(INSTRUCTIONS TO FOLLOW):
All entries that follow are to be written out verbatim.

(GIVEN RECORDS):
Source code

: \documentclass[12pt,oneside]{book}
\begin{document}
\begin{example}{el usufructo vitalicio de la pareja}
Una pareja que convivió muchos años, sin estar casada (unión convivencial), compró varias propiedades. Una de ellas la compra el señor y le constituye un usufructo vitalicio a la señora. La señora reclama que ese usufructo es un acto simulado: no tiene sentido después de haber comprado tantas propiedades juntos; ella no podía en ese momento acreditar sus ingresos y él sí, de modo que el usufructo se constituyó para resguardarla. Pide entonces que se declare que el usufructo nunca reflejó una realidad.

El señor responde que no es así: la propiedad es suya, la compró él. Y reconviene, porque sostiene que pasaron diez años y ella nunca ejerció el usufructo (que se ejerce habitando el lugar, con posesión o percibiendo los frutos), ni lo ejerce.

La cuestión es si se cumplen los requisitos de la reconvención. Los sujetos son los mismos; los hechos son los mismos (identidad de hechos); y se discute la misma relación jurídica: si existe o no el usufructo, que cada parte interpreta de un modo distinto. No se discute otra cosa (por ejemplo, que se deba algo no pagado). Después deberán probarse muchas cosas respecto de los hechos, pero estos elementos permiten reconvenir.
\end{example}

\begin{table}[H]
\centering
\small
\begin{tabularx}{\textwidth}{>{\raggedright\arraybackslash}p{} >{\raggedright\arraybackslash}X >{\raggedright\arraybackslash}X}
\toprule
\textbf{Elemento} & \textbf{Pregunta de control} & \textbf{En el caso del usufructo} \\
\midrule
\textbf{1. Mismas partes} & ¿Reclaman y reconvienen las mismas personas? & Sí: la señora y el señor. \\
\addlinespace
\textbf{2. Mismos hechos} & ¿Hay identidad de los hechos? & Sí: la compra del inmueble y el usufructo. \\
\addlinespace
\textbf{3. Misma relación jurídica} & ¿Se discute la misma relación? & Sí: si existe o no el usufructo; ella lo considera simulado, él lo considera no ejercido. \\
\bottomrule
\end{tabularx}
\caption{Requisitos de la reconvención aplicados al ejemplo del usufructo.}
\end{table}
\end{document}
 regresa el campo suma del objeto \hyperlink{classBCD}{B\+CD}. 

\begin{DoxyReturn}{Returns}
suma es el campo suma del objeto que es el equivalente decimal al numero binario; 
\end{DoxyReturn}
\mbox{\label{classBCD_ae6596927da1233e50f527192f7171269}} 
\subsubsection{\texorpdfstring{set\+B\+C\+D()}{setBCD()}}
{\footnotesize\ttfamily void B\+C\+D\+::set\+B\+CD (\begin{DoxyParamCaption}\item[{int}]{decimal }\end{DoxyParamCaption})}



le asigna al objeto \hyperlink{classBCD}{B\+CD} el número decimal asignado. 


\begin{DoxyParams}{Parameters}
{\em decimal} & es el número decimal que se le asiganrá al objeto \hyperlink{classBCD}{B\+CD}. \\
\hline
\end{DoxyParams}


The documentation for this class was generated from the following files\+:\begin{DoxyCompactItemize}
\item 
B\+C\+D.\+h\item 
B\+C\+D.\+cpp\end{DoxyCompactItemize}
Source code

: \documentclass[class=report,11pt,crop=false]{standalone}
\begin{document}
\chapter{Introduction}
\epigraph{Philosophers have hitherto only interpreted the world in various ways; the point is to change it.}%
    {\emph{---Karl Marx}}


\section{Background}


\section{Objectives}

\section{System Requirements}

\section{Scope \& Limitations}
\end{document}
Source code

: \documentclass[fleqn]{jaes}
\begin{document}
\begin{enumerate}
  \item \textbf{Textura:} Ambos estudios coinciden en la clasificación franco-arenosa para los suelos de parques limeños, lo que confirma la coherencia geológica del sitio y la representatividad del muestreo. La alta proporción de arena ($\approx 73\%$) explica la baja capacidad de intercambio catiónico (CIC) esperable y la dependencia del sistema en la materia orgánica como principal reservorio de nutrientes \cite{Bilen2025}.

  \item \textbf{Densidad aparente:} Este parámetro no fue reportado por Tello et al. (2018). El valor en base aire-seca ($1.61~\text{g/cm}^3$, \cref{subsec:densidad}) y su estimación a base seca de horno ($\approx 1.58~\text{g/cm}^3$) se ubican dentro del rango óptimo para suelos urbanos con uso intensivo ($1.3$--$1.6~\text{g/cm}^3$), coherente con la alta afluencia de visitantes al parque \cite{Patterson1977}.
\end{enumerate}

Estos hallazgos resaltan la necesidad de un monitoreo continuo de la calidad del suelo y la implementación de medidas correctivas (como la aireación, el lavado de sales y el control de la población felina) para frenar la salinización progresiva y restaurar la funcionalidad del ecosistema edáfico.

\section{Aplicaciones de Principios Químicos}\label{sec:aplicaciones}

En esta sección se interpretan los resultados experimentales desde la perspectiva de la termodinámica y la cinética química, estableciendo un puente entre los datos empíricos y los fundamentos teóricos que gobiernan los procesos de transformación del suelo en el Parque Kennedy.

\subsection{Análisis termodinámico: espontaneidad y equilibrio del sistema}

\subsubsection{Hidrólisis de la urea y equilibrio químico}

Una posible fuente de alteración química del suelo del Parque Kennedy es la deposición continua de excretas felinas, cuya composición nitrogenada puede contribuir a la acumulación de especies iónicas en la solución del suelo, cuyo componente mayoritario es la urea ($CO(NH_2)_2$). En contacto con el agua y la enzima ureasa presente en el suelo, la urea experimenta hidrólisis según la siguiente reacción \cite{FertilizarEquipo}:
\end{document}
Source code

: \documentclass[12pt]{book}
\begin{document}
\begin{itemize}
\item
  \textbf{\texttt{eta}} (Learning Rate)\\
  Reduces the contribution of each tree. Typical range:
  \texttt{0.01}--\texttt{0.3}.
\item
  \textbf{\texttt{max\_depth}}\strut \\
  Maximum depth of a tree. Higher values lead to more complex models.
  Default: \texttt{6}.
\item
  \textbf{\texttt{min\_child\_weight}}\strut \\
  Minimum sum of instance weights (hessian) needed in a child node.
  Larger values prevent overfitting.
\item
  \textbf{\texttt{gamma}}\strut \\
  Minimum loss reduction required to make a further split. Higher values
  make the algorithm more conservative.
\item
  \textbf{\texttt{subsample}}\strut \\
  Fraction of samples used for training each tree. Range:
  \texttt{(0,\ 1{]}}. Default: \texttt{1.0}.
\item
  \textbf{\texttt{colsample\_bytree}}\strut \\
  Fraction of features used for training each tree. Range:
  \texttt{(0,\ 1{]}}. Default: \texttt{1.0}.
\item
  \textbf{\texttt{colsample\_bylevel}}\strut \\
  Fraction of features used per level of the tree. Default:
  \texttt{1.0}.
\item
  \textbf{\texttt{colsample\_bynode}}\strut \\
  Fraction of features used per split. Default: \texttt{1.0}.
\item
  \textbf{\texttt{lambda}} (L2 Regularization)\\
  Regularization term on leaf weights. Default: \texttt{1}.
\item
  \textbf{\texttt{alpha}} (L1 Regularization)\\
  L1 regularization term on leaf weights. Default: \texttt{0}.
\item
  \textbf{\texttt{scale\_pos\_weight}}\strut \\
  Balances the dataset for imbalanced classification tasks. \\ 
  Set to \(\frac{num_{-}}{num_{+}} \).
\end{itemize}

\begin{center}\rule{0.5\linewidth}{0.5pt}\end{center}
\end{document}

(RESULT OF THIS EXERCISE):
Source code

: \documentclass[12pt,oneside]{book}
\begin{document}
\begin{example}{el usufructo vitalicio de la pareja}
Una pareja que convivió muchos años, sin estar casada (unión convivencial), compró varias propiedades. Una de ellas la compra el señor y le constituye un usufructo vitalicio a la señora. La señora reclama que ese usufructo es un acto simulado: no tiene sentido después de haber comprado tantas propiedades juntos; ella no podía en ese momento acreditar sus ingresos y él sí, de modo que el usufructo se constituyó para resguardarla. Pide entonces que se declare que el usufructo nunca reflejó una realidad.

El señor responde que no es así: la propiedad es suya, la compró él. Y reconviene, porque sostiene que pasaron diez años y ella nunca ejerció el usufructo (que se ejerce habitando el lugar, con posesión o percibiendo los frutos), ni lo ejerce.

La cuestión es si se cumplen los requisitos de la reconvención. Los sujetos son los mismos; los hechos son los mismos (identidad de hechos); y se discute la misma relación jurídica: si existe o no el usufructo, que cada parte interpreta de un modo distinto. No se discute otra cosa (por ejemplo, que se deba algo no pagado). Después deberán probarse muchas cosas respecto de los hechos, pero estos elementos permiten reconvenir.
\end{example}

\begin{table}[H]
\centering
\small
\begin{tabularx}{\textwidth}{>{\raggedright\arraybackslash}p{} >{\raggedright\arraybackslash}X >{\raggedright\arraybackslash}X}
\toprule
\textbf{Elemento} & \textbf{Pregunta de control} & \textbf{En el caso del usufructo} \\
\midrule
\textbf{1. Mismas partes} & ¿Reclaman y reconvienen las mismas personas? & Sí: la señora y el señor. \\
\addlinespace
\textbf{2. Mismos hechos} & ¿Hay identidad de los hechos? & Sí: la compra del inmueble y el usufructo. \\
\addlinespace
\textbf{3. Misma relación jurídica} & ¿Se discute la misma relación? & Sí: si existe o no el usufructo; ella lo considera simulado, él lo considera no ejercido. \\
\bottomrule
\end{tabularx}
\caption{Requisitos de la reconvención aplicados al ejemplo del usufructo.}
\end{table}
\end{document}
 regresa el campo suma del objeto \hyperlink{classBCD}{B\+CD}. 

\begin{DoxyReturn}{Returns}
suma es el campo suma del objeto que es el equivalente decimal al numero binario; 
\end{DoxyReturn}
\mbox{\label{classBCD_ae6596927da1233e50f527192f7171269}} 
\subsubsection{\texorpdfstring{set\+B\+C\+D()}{setBCD()}}
{\footnotesize\ttfamily void B\+C\+D\+::set\+B\+CD (\begin{DoxyParamCaption}\item[{int}]{decimal }\end{DoxyParamCaption})}



le asigna al objeto \hyperlink{classBCD}{B\+CD} el número decimal asignado. 


\begin{DoxyParams}{Parameters}
{\em decimal} & es el número decimal que se le asiganrá al objeto \hyperlink{classBCD}{B\+CD}. \\
\hline
\end{DoxyParams}


The documentation for this class was generated from the following files\+:\begin{DoxyCompactItemize}
\item 
B\+C\+D.\+h\item 
B\+C\+D.\+cpp\end{DoxyCompactItemize}
Source code

: \documentclass[class=report,11pt,crop=false]{standalone}
\begin{document}
\chapter{Introduction}
\epigraph{Philosophers have hitherto only interpreted the world in various ways; the point is to change it.}%
    {\emph{---Karl Marx}}


\section{Background}


\section{Objectives}

\section{System Requirements}

\section{Scope \& Limitations}
\end{document}
Source code

: \documentclass[fleqn]{jaes}
\begin{document}
\begin{enumerate}
  \item \textbf{Textura:} Ambos estudios coinciden en la clasificación franco-arenosa para los suelos de parques limeños, lo que confirma la coherencia geológica del sitio y la representatividad del muestreo. La alta proporción de arena ($\approx 73\%$) explica la baja capacidad de intercambio catiónico (CIC) esperable y la dependencia del sistema en la materia orgánica como principal reservorio de nutrientes \cite{Bilen2025}.

  \item \textbf{Densidad aparente:} Este parámetro no fue reportado por Tello et al. (2018). El valor en base aire-seca ($1.61~\text{g/cm}^3$, \cref{subsec:densidad}) y su estimación a base seca de horno ($\approx 1.58~\text{g/cm}^3$) se ubican dentro del rango óptimo para suelos urbanos con uso intensivo ($1.3$--$1.6~\text{g/cm}^3$), coherente con la alta afluencia de visitantes al parque \cite{Patterson1977}.
\end{enumerate}

Estos hallazgos resaltan la necesidad de un monitoreo continuo de la calidad del suelo y la implementación de medidas correctivas (como la aireación, el lavado de sales y el control de la población felina) para frenar la salinización progresiva y restaurar la funcionalidad del ecosistema edáfico.

\section{Aplicaciones de Principios Químicos}\label{sec:aplicaciones}

En esta sección se interpretan los resultados experimentales desde la perspectiva de la termodinámica y la cinética química, estableciendo un puente entre los datos empíricos y los fundamentos teóricos que gobiernan los procesos de transformación del suelo en el Parque Kennedy.

\subsection{Análisis termodinámico: espontaneidad y equilibrio del sistema}

\subsubsection{Hidrólisis de la urea y equilibrio químico}

Una posible fuente de alteración química del suelo del Parque Kennedy es la deposición continua de excretas felinas, cuya composición nitrogenada puede contribuir a la acumulación de especies iónicas en la solución del suelo, cuyo componente mayoritario es la urea ($CO(NH_2)_2$). En contacto con el agua y la enzima ureasa presente en el suelo, la urea experimenta hidrólisis según la siguiente reacción \cite{FertilizarEquipo}:
\end{document}
Source code

: \documentclass[12pt]{book}
\begin{document}
\begin{itemize}
\item
  \textbf{\texttt{eta}} (Learning Rate)\\
  Reduces the contribution of each tree. Typical range:
  \texttt{0.01}--\texttt{0.3}.
\item
  \textbf{\texttt{max\_depth}}\strut \\
  Maximum depth of a tree. Higher values lead to more complex models.
  Default: \texttt{6}.
\item
  \textbf{\texttt{min\_child\_weight}}\strut \\
  Minimum sum of instance weights (hessian) needed in a child node.
  Larger values prevent overfitting.
\item
  \textbf{\texttt{gamma}}\strut \\
  Minimum loss reduction required to make a further split. Higher values
  make the algorithm more conservative.
\item
  \textbf{\texttt{subsample}}\strut \\
  Fraction of samples used for training each tree. Range:
  \texttt{(0,\ 1{]}}. Default: \texttt{1.0}.
\item
  \textbf{\texttt{colsample\_bytree}}\strut \\
  Fraction of features used for training each tree. Range:
  \texttt{(0,\ 1{]}}. Default: \texttt{1.0}.
\item
  \textbf{\texttt{colsample\_bylevel}}\strut \\
  Fraction of features used per level of the tree. Default:
  \texttt{1.0}.
\item
  \textbf{\texttt{colsample\_bynode}}\strut \\
  Fraction of features used per split. Default: \texttt{1.0}.
\item
  \textbf{\texttt{lambda}} (L2 Regularization)\\
  Regularization term on leaf weights. Default: \texttt{1}.
\item
  \textbf{\texttt{alpha}} (L1 Regularization)\\
  L1 regularization term on leaf weights. Default: \texttt{0}.
\item
  \textbf{\texttt{scale\_pos\_weight}}\strut \\
  Balances the dataset for imbalanced classification tasks. \\ 
  Set to \(\frac{num_{-}}{num_{+}} \).
\end{itemize}

\begin{center}\rule{0.5\linewidth}{0.5pt}\end{center}
\end{document}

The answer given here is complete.